Billed as the official Berlinale 3D-day, Sunday 13 February saw the premieres of three 3D films, screening in and out of competition. Although the films could have not been further apart in terms of style and content, surprisingly, all three turned out to be mostly enjoyable and fascinating in their own right. It started with Michel Ocelot’s beautiful animated Tales of the Night (Les contes de la nuit), but the main event (and for me the best 3D venture on offer) was Pina, Wim Wenders’s widescreen tribute to the German choreographer and dancer Pina Bausch, who died in June 2009, two days before shooting was due to start. Originally planned as a collaboration with Wenders when Bausch was still alive, the film links some hauntingly beautiful dance scenes from four of her most successful works, Café Müller, Vollmond, Kontakthof and The Rite of Spring, with brief statements by the dancers of her Wuppertal dance company. Much more effective than these snaps of interviews, however, are the sequences in which the dancers then develop their thoughts about their adamant teacher in their own personal choreographies in an imaginative range of indoor and outdoor settings. Although first and foremost a dance film in 3D, Pina is also a wonderfully rich and powerful cinematographic experience that will enthral not only hardcore Bausch enthusiasts but all audiences.

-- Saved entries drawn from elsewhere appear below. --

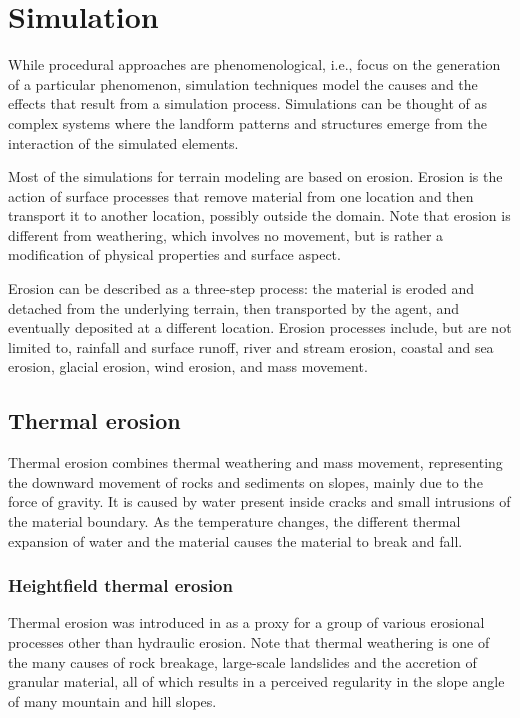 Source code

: \documentclass{article}
\begin{document}
\section{Simulation}

While procedural approaches are phenomenological, i.e., focus on the generation of a particular phenomenon, simulation techniques model the causes and the effects that result from a simulation process. Simulations can be thought of as complex systems where the landform patterns and structures emerge from the interaction of the simulated elements.

Most of the simulations for terrain modeling are based on erosion. Erosion is the action of surface processes that remove material from one location and then transport it to another location, possibly outside the domain. Note that erosion is different from weathering, which involves no movement, but is rather a modification of physical properties and surface aspect.

Erosion can be described as a three-step process: the material is eroded and detached from the underlying terrain, then transported by the agent, and eventually deposited at a different location. Erosion processes include, but are not limited to, rainfall and surface runoff, river and stream erosion, coastal and sea erosion, glacial erosion, wind erosion, and mass movement.

\subsection{Thermal erosion}

Thermal erosion combines thermal weathering and mass movement, representing the downward movement of rocks and sediments on slopes, mainly due to the force of gravity. It is caused by water present inside cracks and small intrusions of the material boundary. As the temperature changes, the different thermal expansion of water and the material causes the material to break and fall.

\subsubsection{Heightfield thermal erosion}

Thermal erosion was introduced in \cite{MKM89} as a proxy for a group of various erosional processes other than hydraulic erosion. Note that thermal weathering is one of the many causes of rock breakage, large-scale landslides and the accretion of granular material, all of which results in a perceived regularity in the slope angle of many mountain and hill slopes.
\end{document}
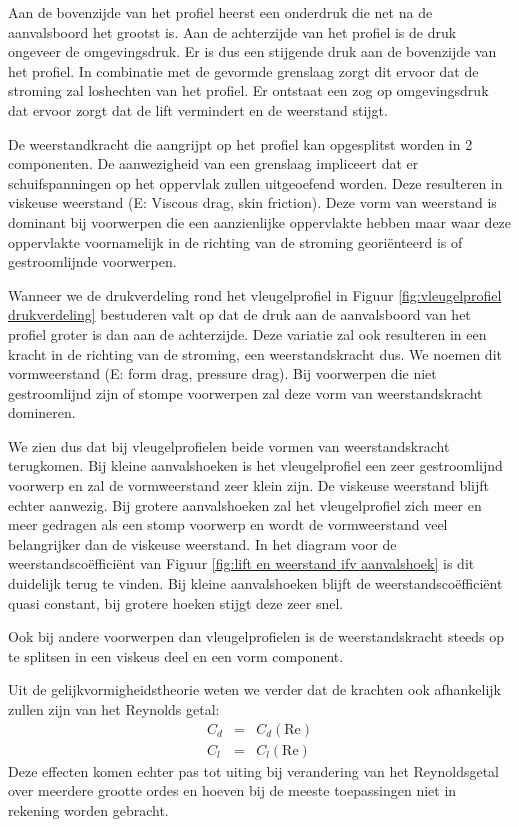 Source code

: Aan de bovenzijde van het profiel heerst een onderdruk die net na de aanvalsboord het grootst is. Aan de achterzijde van het profiel is de druk ongeveer de omgevingsdruk. Er is dus een stijgende druk aan de bovenzijde van het profiel. In combinatie met de gevormde grenslaag zorgt dit ervoor dat de stroming zal loshechten van het profiel. Er ontstaat een zog op omgevingsdruk dat ervoor zorgt dat de lift vermindert en de weerstand stijgt.

De weerstandkracht die aangrijpt op het profiel kan opgesplitst worden in 2 componenten. De aanwezigheid van een grenslaag impliceert dat er schuifspanningen op het oppervlak zullen uitgeoefend worden. Deze resulteren in viskeuse weerstand (E: Viscous drag, skin friction). Deze vorm van weerstand is dominant bij voorwerpen die een aanzienlijke oppervlakte hebben maar waar deze oppervlakte voornamelijk in de richting van de stroming georiënteerd is of gestroomlijnde voorwerpen.

Wanneer we de drukverdeling rond het vleugelprofiel in Figuur \ref{fig:vleugelprofiel drukverdeling} bestuderen valt op dat de druk aan de aanvalsboord van het profiel groter is dan aan de achterzijde. Deze variatie zal ook resulteren in een kracht in de richting van de stroming, een weerstandskracht dus. We noemen dit vormweerstand (E: form drag, pressure drag). Bij voorwerpen die niet gestroomlijnd zijn of stompe voorwerpen zal deze vorm van weerstandskracht domineren.

We zien dus dat bij vleugelprofielen beide vormen van weerstandskracht terugkomen. Bij kleine aanvalshoeken is het vleugelprofiel een zeer gestroomlijnd voorwerp en zal de vormweerstand zeer klein zijn. De viskeuse weerstand blijft echter aanwezig. Bij grotere aanvalshoeken zal het vleugelprofiel zich meer en meer gedragen als een stomp voorwerp en wordt de vormweerstand veel belangrijker dan de viskeuse weerstand. In het diagram voor de weerstandscoëfficiënt van Figuur \ref{fig:lift en weerstand ifv aanvalshoek} is dit duidelijk terug te vinden. Bij kleine aanvalshoeken blijft de weerstandscoëfficiënt quasi constant, bij grotere hoeken stijgt deze zeer snel.

Ook bij andere voorwerpen dan vleugelprofielen is de weerstandskracht steeds op te splitsen in een viskeus deel en een vorm component.

Uit de gelijkvormigheidstheorie weten we verder dat de krachten ook afhankelijk zullen zijn van het Reynolds getal: 
\begin{eqnarray}
	C_d &=& C_d(\text{Re}) \\
	C_l &=& C_l(\text{Re})
\end{eqnarray}
Deze effecten komen echter pas tot uiting bij verandering van het Reynoldsgetal over meerdere grootte ordes en hoeven bij de meeste toepassingen niet in rekening worden gebracht.

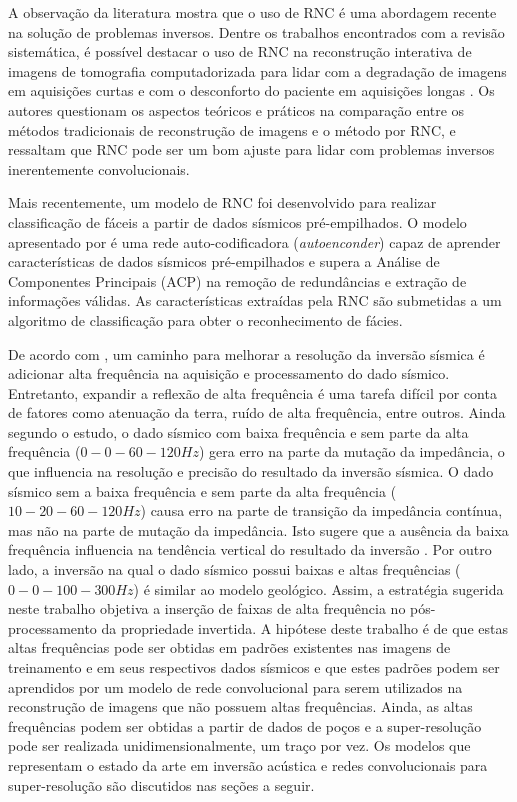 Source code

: A observação da literatura mostra que o uso de RNC é uma abordagem recente na solução de problemas inversos.
Dentre os trabalhos encontrados com a revisão sistemática, é possível destacar
o uso de RNC na reconstrução interativa de imagens de tomografia computadorizada para lidar
com a degradação de imagens em aquisições curtas e com o desconforto do paciente em aquisições longas \citep{Hwan16}. 
Os autores questionam os aspectos teóricos e práticos na comparação entre os métodos tradicionais de
reconstrução de imagens e o método por RNC, e ressaltam que RNC pode ser um bom ajuste para lidar com
problemas inversos inerentemente convolucionais.

Mais recentemente, um modelo de RNC foi desenvolvido para realizar classificação de fáceis a partir de dados
sísmicos pré-empilhados. O modelo apresentado por \cite{Qian17} é uma rede auto-codificadora (\textit{autoenconder})
capaz de aprender características de dados sísmicos pré-empilhados e supera a Análise de Componentes Principais (ACP)
na remoção de redundâncias e extração de informações válidas. As características extraídas pela RNC são submetidas a um algoritmo
de classificação para obter o reconhecimento de fácies.

De acordo com \cite{Xiaoyu2012}, um caminho
para melhorar a resolução da inversão sísmica é adicionar alta frequência
na aquisição e processamento do dado sísmico. Entretanto, expandir a reflexão de alta frequência é uma tarefa
difícil por conta de fatores como atenuação da terra, ruído de alta frequência, 
entre outros. Ainda segundo o estudo, o dado sísmico com baixa frequência e
sem parte da alta frequência ($0 - 0 - 60 - 120Hz$) gera erro na parte da mutação da impedância, o que
influencia na resolução e precisão do resultado da inversão sísmica. O dado sísmico
sem a baixa frequência e sem parte da alta frequência ($10 - 20 - 60 - 120Hz$) causa erro na parte de transição da impedância
contínua, mas não na parte de mutação da impedância. Isto sugere que a ausência da baixa frequência influencia
na tendência vertical do resultado da inversão \citep{Xiaoyu2012}. Por outro lado, a inversão na qual o dado sísmico possui baixas e
altas frequências ($0 - 0 - 100 - 300Hz$) é similar ao modelo geológico.
Assim, a estratégia sugerida neste trabalho objetiva a inserção de faixas de alta frequência no pós-processamento da propriedade invertida.
A hipótese deste trabalho é de que estas altas frequências pode ser obtidas em padrões existentes nas imagens de treinamento
e em seus respectivos dados sísmicos e que estes padrões podem ser aprendidos por um modelo de rede convolucional
para serem utilizados na reconstrução de imagens que não possuem altas frequências. Ainda, as altas frequências podem ser obtidas
a partir de dados de poços e a super-resolução pode ser realizada unidimensionalmente, um traço por vez.
Os modelos que representam o estado da arte em inversão
acústica e redes convolucionais para super-resolução são discutidos nas seções a seguir.

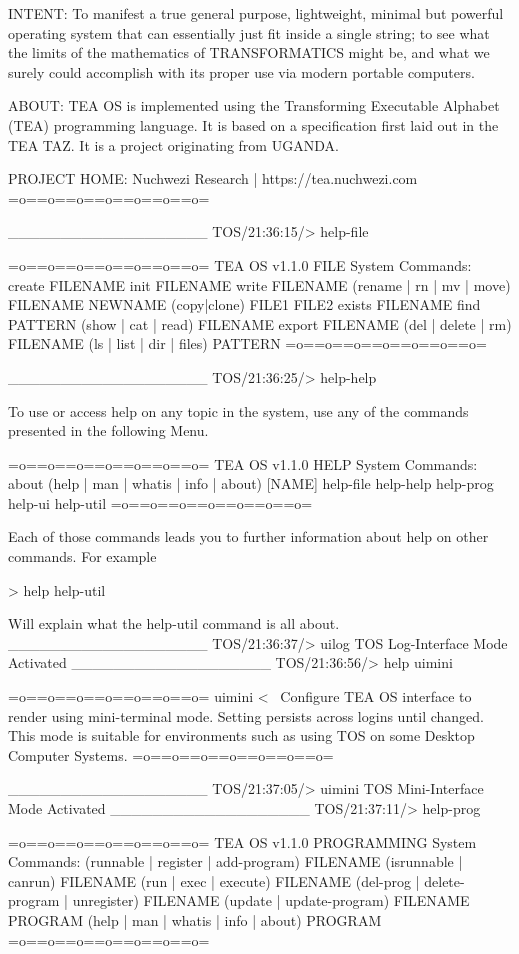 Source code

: \documentclass[a4paper, 18pt]{book} %
\begin{document}
{{{\begin{tcbverbatim}[title=Sample OUTPUT 1 from TEA OS v1.1.0]
INTENT: To manifest a true general purpose, lightweight, minimal but powerful operating system that can essentially just fit inside a single string; to see what the limits of the mathematics of TRANSFORMATICS might be, and what we surely could accomplish with its proper use via modern portable computers.

ABOUT: TEA OS is implemented using the Transforming Executable Alphabet (TEA) programming language. It is based on a specification first laid out in the TEA TAZ. It is a project originating from UGANDA.

PROJECT HOME: Nuchwezi Research | https://tea.nuchwezi.com
=o==o==o==o==o==o==o=

___________________
TOS/21:36:15/> 
help-file

=o==o==o==o==o==o==o=
TEA OS v1.1.0 FILE System Commands:
create FILENAME
init FILENAME
write FILENAME
(rename | rn | mv | move) FILENAME NEWNAME
(copy|clone) FILE1 FILE2
exists FILENAME
find PATTERN
(show | cat | read) FILENAME
export FILENAME
(del | delete | rm) FILENAME
(ls | list | dir | files) PATTERN
=o==o==o==o==o==o==o=

___________________
TOS/21:36:25/> 
help-help

To use or access help on any topic in the system, use any of the commands presented in the following Menu.

=o==o==o==o==o==o==o=
TEA OS v1.1.0 HELP System Commands:
about
(help | man | whatis | info | about) [NAME]
help-file
help-help
help-prog
help-ui
help-util
=o==o==o==o==o==o==o=

Each of those commands leads you to further information about help on other commands. For example

> help help-util

Will explain what the help-util command is all about.
___________________
TOS/21:36:37/> 
uilog
TOS Log-Interface Mode Activated
___________________
TOS/21:36:56/> 
help uimini

=o==o==o==o==o==o==o=
uimini <~ Configure TEA OS interface to render using mini-terminal mode. Setting persists across logins until changed. This mode is suitable for environments such as using TOS on some Desktop Computer Systems.
=o==o==o==o==o==o==o=

___________________
TOS/21:37:05/> 
uimini
TOS Mini-Interface Mode Activated
___________________
TOS/21:37:11/> 
help-prog

=o==o==o==o==o==o==o=
TEA OS v1.1.0 PROGRAMMING System Commands:
(runnable | register | add-program) FILENAME
(isrunnable | canrun) FILENAME
(run | exec | execute) FILENAME
(del-prog | delete-program | unregister) FILENAME
(update | update-program) FILENAME
PROGRAM
(help | man | whatis | info | about) PROGRAM
=o==o==o==o==o==o==o=


\end{tcbverbatim}}}}
\end{document}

Pina is released in UK cinemas on April 22 by Artificial Eye.

Cave of Forgotten Dreams

We loved Werner Herzog’s most recent feature works (Bad Lieutenant: Port of Call New Orleans, My Son, My Son, What Have Ye Done?) and his new documentary sees him on equally good form as he enters the Chauvet Cave in the Ardèche Valley in southern France to explore its astonishing and mysterious content. Herzog managed to get permission from the French government (who owns the cave) to film the oldest known cave paintings, which were sealed for over 20,000 years and are hidden from the world for fear human breath will damage them. He is accompanied by a small camera team and some of the scientists who have been analysing every scratch on the inner walls of the cave since its discovery in 1994. Although the maverick German filmmaker was at first sceptical about the use of 3D for his latest venture, it perfectly fits the dimensions and shape of the curved, uneven and shadow-casting surfaces that form the canvas for drawings of animals, including horses, bison, bears, owls, rhinos and hyenas. As the camera moves across, they seem to become almost animated through light effects. But as could be expected, Herzog goes beyond a simple visual exploration of the cave. As with all of his documentaries, the cave paintings mainly serve as the entry point into a wider reflection, and his narration and expert sources are as educational as they are eccentric and entertaining. Even if you don’t appreciate the director’s tendency to treat every subject like the plot for a grand opera, it’s his great talent to stimulate our sense of wonder that makes his work so fascinating and Cave of Forgotten Dreams is no exception.

Cave of Forgotten Dreams is released in UK cinemas on March 25 by Picturehouse Entertainment.